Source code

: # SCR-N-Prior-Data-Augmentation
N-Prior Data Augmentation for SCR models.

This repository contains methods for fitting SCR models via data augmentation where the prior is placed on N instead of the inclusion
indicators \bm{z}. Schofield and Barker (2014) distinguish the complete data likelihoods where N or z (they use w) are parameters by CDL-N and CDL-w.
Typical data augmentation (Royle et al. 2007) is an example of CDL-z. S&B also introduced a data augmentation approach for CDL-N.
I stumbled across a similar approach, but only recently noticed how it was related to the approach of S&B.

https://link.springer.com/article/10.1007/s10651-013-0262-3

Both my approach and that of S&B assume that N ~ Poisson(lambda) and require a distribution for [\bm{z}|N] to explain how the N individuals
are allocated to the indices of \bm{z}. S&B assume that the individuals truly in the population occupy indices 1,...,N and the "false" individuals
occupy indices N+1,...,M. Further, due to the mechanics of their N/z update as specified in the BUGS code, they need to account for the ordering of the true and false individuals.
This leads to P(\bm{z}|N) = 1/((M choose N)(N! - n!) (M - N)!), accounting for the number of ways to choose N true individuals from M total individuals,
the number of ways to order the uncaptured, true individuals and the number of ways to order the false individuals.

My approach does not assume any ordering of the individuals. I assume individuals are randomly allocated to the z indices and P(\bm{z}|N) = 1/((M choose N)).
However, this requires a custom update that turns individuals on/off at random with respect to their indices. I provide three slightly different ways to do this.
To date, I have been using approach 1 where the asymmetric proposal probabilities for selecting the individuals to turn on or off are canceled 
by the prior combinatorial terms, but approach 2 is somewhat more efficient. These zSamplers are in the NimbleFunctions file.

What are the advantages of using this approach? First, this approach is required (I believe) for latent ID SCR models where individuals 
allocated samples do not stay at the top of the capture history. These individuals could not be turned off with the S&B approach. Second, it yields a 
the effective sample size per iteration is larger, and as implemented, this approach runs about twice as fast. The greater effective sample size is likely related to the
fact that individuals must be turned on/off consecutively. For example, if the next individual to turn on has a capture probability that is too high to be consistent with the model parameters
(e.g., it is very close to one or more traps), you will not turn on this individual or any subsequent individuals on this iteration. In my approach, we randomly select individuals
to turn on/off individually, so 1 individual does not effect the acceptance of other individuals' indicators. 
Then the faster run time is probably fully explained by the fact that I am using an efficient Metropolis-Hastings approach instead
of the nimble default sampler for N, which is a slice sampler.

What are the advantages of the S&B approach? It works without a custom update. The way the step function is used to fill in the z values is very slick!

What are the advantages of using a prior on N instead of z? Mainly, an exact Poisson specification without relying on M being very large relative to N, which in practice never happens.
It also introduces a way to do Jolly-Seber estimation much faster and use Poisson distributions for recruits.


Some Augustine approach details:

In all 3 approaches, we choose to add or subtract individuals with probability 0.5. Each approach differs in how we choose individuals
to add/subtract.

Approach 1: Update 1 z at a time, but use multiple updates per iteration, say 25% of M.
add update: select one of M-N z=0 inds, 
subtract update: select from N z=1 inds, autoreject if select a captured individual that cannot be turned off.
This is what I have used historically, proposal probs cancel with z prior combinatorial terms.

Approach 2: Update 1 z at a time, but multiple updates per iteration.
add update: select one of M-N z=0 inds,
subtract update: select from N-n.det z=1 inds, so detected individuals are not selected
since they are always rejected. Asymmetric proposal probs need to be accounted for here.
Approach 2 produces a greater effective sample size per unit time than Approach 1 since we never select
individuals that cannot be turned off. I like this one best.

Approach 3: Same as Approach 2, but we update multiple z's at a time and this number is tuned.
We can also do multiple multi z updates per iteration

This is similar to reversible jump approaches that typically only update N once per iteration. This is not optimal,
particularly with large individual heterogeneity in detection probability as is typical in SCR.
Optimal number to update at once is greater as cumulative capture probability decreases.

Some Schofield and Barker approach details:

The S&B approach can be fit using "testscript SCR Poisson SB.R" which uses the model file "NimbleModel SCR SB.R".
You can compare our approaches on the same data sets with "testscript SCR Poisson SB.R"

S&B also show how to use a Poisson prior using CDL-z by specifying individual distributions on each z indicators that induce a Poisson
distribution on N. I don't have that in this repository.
= = = = = = =
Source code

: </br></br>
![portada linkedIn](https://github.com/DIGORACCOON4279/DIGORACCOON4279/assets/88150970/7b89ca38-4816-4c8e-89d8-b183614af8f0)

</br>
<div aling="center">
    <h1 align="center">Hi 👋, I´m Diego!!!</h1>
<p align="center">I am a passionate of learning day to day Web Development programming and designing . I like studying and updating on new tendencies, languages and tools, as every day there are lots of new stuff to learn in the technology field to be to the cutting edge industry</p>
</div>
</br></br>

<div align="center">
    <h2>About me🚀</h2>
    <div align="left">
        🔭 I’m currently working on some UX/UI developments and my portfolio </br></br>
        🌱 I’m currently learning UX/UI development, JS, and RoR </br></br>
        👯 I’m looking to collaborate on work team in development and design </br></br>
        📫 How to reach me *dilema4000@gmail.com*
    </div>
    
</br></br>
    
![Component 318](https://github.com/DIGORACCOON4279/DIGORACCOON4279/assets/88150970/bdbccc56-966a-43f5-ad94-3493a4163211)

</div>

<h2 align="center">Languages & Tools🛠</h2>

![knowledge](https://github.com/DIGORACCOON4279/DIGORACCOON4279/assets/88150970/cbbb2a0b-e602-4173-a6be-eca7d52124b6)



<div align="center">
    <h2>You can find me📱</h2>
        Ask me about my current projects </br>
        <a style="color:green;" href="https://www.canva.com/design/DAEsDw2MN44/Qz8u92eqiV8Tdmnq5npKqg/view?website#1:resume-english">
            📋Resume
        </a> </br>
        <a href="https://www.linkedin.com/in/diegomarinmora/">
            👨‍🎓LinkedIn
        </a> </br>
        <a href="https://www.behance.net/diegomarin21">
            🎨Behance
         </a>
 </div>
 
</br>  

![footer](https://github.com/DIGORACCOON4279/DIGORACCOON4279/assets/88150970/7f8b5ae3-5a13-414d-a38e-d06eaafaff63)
= = = = = = =
Reproduce the entries above exactly, but only the lines between the line holding "by the prior" and the line holding "What are the advantages of the", inclusive.

by the prior combinatorial terms, but approach 2 is somewhat more efficient. These zSamplers are in the NimbleFunctions file.

What are the advantages of using this approach? First, this approach is required (I believe) for latent ID SCR models where individuals 
allocated samples do not stay at the top of the capture history. These individuals could not be turned off with the S&B approach. Second, it yields a 
the effective sample size per iteration is larger, and as implemented, this approach runs about twice as fast. The greater effective sample size is likely related to the
fact that individuals must be turned on/off consecutively. For example, if the next individual to turn on has a capture probability that is too high to be consistent with the model parameters
(e.g., it is very close to one or more traps), you will not turn on this individual or any subsequent individuals on this iteration. In my approach, we randomly select individuals
to turn on/off individually, so 1 individual does not effect the acceptance of other individuals' indicators. 
Then the faster run time is probably fully explained by the fact that I am using an efficient Metropolis-Hastings approach instead
of the nimble default sampler for N, which is a slice sampler.

What are the advantages of the S&B approach? It works without a custom update. The way the step function is used to fill in the z values is very slick!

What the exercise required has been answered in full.